* EXERCISE REQUIREMENTS: State how many lines in the entries below contain "Systems". Write nothing but the number.

***

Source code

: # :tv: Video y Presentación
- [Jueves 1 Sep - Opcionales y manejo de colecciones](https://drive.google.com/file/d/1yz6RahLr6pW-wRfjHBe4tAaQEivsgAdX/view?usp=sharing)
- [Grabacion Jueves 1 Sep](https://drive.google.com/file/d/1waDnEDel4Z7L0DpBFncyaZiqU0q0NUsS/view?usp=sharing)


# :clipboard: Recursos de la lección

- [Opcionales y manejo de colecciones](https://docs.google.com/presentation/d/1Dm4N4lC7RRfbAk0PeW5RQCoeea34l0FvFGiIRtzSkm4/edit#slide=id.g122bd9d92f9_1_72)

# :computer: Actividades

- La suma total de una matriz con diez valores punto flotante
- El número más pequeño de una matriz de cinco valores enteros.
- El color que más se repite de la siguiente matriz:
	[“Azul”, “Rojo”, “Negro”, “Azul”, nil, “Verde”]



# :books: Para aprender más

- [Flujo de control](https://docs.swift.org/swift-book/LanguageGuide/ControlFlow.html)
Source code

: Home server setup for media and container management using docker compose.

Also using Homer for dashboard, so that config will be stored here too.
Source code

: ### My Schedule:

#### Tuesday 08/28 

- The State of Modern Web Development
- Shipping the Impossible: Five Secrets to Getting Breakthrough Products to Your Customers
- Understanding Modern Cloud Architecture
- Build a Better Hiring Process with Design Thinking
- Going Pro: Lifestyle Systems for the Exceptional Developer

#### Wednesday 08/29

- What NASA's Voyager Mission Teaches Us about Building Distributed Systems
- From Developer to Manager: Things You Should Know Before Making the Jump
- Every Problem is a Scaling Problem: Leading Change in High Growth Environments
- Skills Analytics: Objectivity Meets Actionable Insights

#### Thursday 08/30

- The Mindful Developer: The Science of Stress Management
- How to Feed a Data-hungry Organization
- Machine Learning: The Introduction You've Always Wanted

***

* EXERCISE RESPONSE: 2